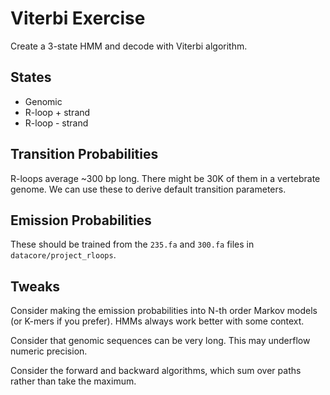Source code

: Viterbi Exercise
================

Create a 3-state HMM and decode with Viterbi algorithm.

## States ##

+ Genomic
+ R-loop + strand
+ R-loop - strand

## Transition Probabilities ##

R-loops average ~300 bp long. There might be 30K of them in a vertebrate
genome. We can use these to derive default transition parameters.

## Emission Probabilities ##

These should be trained from the `235.fa` and `300.fa` files in
`datacore/project_rloops`.

## Tweaks ##

Consider making the emission probabilities into N-th order Markov models (or
K-mers if you prefer). HMMs always work better with some context.

Consider that genomic sequences can be very long. This may underflow numeric
precision.

Consider the forward and backward algorithms, which sum over paths rather than
take the maximum.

- WHAT YOU ARE ASKED TO DO:
Retype all the data exactly. Omit pictures.

- YOUR SOLUTION:
Source code

: Viterbi Exercise
================

Create a 3-state HMM and decode with Viterbi algorithm.

## States ##

+ Genomic
+ R-loop + strand
+ R-loop - strand

## Transition Probabilities ##

R-loops average ~300 bp long. There might be 30K of them in a vertebrate
genome. We can use these to derive default transition parameters.

## Emission Probabilities ##

These should be trained from the `235.fa` and `300.fa` files in
`datacore/project_rloops`.

## Tweaks ##

Consider making the emission probabilities into N-th order Markov models (or
K-mers if you prefer). HMMs always work better with some context.

Consider that genomic sequences can be very long. This may underflow numeric
precision.

Consider the forward and backward algorithms, which sum over paths rather than
take the maximum.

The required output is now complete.